We rarely think to buy “exotic” varieties of meat from the market. Our freezer is full of grass fed beef and a few odd packages of wild meat from Idaho – elk, deer, trout and pheasant. We even had a couple of packages of wild moose steaks at one point a number of years ago, compliments of Steve’s Uncle Tom. We shared them with friends while on a camping trip. But these are not things we would typically buy from the market. We live, like most people, on staples like beef, pork and chicken and think of wild meat as a rare treat.

Farm raised “wild” animals taste different because their feed is controlled and their flesh is nurtured to appeal to domesticated tastes. Truly wild animals taste of the things they forage on to survive and their free roaming nature means the muscle will be stronger, leaner and full of rich, complex flavor.

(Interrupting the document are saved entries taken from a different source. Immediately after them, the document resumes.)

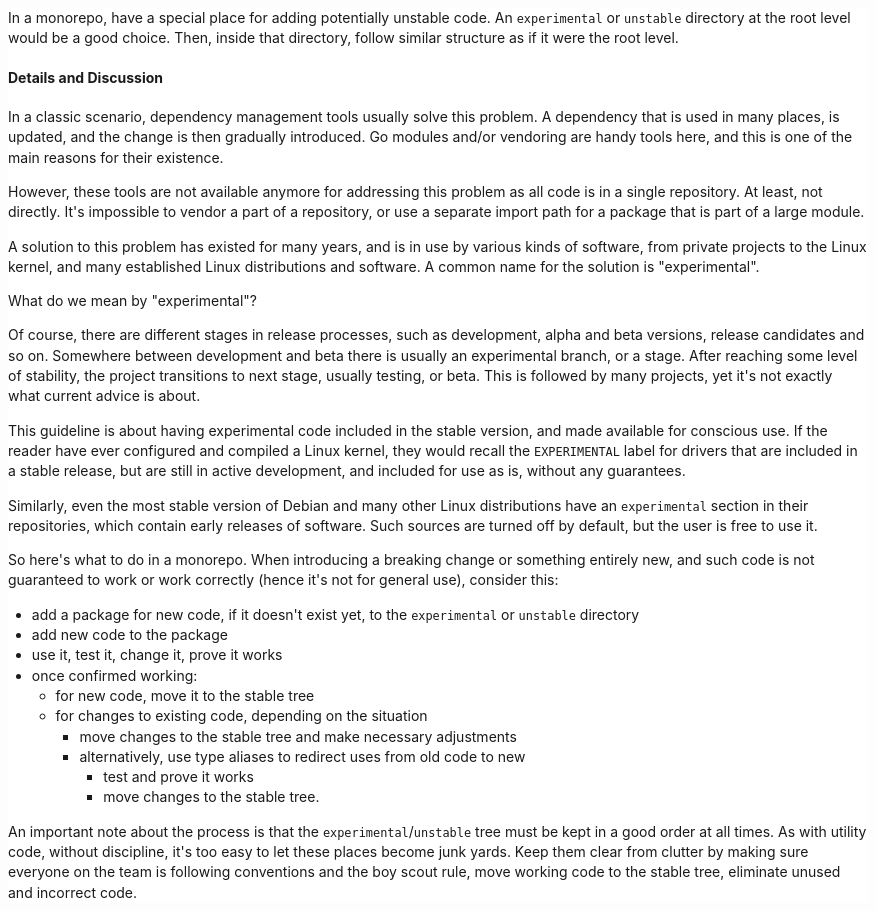 In a monorepo, have a special place for adding potentially unstable code. An `experimental` or `unstable` directory at the root level would be a good choice. Then, inside that directory, follow similar structure as if it were the root level.

#### Details and Discussion

In a classic scenario, dependency management tools usually solve this problem. A dependency that is used in many places, is updated, and the change is then gradually introduced. Go modules and/or vendoring are handy tools here, and this is one of the main reasons for their existence.

However, these tools are not available anymore for addressing this problem as all code is in a single repository. At least, not directly. It's impossible to vendor a part of a repository, or use a separate import path for a package that is part of a large module.

A solution to this problem has existed for many years, and is in use by various kinds of software, from private projects to the Linux kernel, and many established Linux distributions and software. A common name for the solution is "experimental".

What do we mean by "experimental"?

Of course, there are different stages in release processes, such as development, alpha and beta versions, release candidates and so on. Somewhere between development and beta there is usually an experimental branch, or a stage. After reaching some level of stability, the project transitions to next stage, usually testing, or beta. This is followed by many projects, yet it's not exactly what current advice is about.

This guideline is about having experimental code included in the stable version, and made available for conscious use. If the reader have ever configured and compiled a Linux kernel, they would recall the `EXPERIMENTAL` label for drivers that are included in a stable release, but are still in active development, and included for use as is, without any guarantees.

Similarly, even the most stable version of Debian and many other Linux distributions have an `experimental` section in their repositories, which contain early releases of software. Such sources are turned off by default, but the user is free to use it.

So here's what to do in a monorepo. When introducing a breaking change or something entirely new, and such code is not guaranteed to work or work correctly (hence it's not for general use), consider this:
- add a package for new code, if it doesn't exist yet, to the `experimental` or `unstable` directory
- add new code to the package
- use it, test it, change it, prove it works
- once confirmed working:
    - for new code, move it to the stable tree
    - for changes to existing code, depending on the situation
        - move changes to the stable tree and make necessary adjustments
        - alternatively, use type aliases to redirect uses from old code to new
            - test and prove it works
            - move changes to the stable tree.

An important note about the process is that the `experimental`/`unstable` tree must be kept in a good order at all times. As with utility code, without discipline, it's too easy to let these places become junk yards. Keep them clear from clutter by making sure everyone on the team is following conventions and the boy scout rule, move working code to the stable tree, eliminate unused and incorrect code.
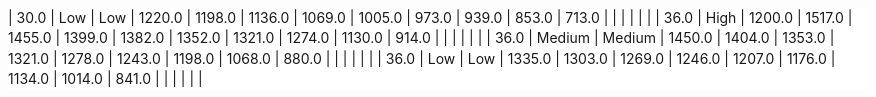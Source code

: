 | 30.0       | Low     | Low           | 1220.0                                                                                    | 1198.0                                                                                    | 1136.0                                                                                    | 1069.0                                                                                    | 1005.0                                                                                    | 973.0                                                                                     | 939.0                                                                                     | 853.0                                                                                     | 713.0                                                                                     |                                                                                           |                                                                                           |                                                                                           |                                                                                           |                                                                                           |
| 36.0       | High    | 1200.0        | 1517.0                                                                                    | 1455.0                                                                                    | 1399.0                                                                                    | 1382.0                                                                                    | 1352.0                                                                                    | 1321.0                                                                                    | 1274.0                                                                                    | 1130.0                                                                                    | 914.0                                                                                     |                                                                                           |                                                                                           |                                                                                           |                                                                                           |                                                                                           |
| 36.0       | Medium  | Medium        | 1450.0                                                                                    | 1404.0                                                                                    | 1353.0                                                                                    | 1321.0                                                                                    | 1278.0                                                                                    | 1243.0                                                                                    | 1198.0                                                                                    | 1068.0                                                                                    | 880.0                                                                                     |                                                                                           |                                                                                           |                                                                                           |                                                                                           |                                                                                           |
| 36.0       | Low     | Low           | 1335.0                                                                                    | 1303.0                                                                                    | 1269.0                                                                                    | 1246.0                                                                                    | 1207.0                                                                                    | 1176.0                                                                                    | 1134.0                                                                                    | 1014.0                                                                                    | 841.0                                                                                     |                                                                                           |                                                                                           |                                                                                           |                                                                                           |                                                                                           |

Cooking wild game requires much greater care than the average farm raised animal because its flesh is very lean and quick to toughen on heat. Elk and deer steaks, for example, must be cooked at very high heat for just a moment and then quickly taken off the heat to rest for a few minutes. It’s only edible in very rare form.

Pheasant 5

Wild Ringneck Pheasants

I suspect the Sara’s Ranch Baby Pheasant on offer at Big 4 is a might more tender than the wild roosters we shoot in southern Idaho. The gamey birds in our freezer were “harvested” the old fashioned way – with a shotgun and a bird dog – on the edge of Blackfoot, Idaho. We dressed them quickly and froze them for the trip to California where they went right into the freezer.

Tradition calls for leaving the birds to “age” until they begin to decompose, allegedly sweetening in the process. We’re not that adventurous and I wouldn’t recommend aging poultry at home. Few of us have enough experience with meat to know when to stop the aging process before the whole thing spoils. But given our experience with tough wild bird meat, I can see the wisdom in letting time break down muscle fiber to soften the meat for eating.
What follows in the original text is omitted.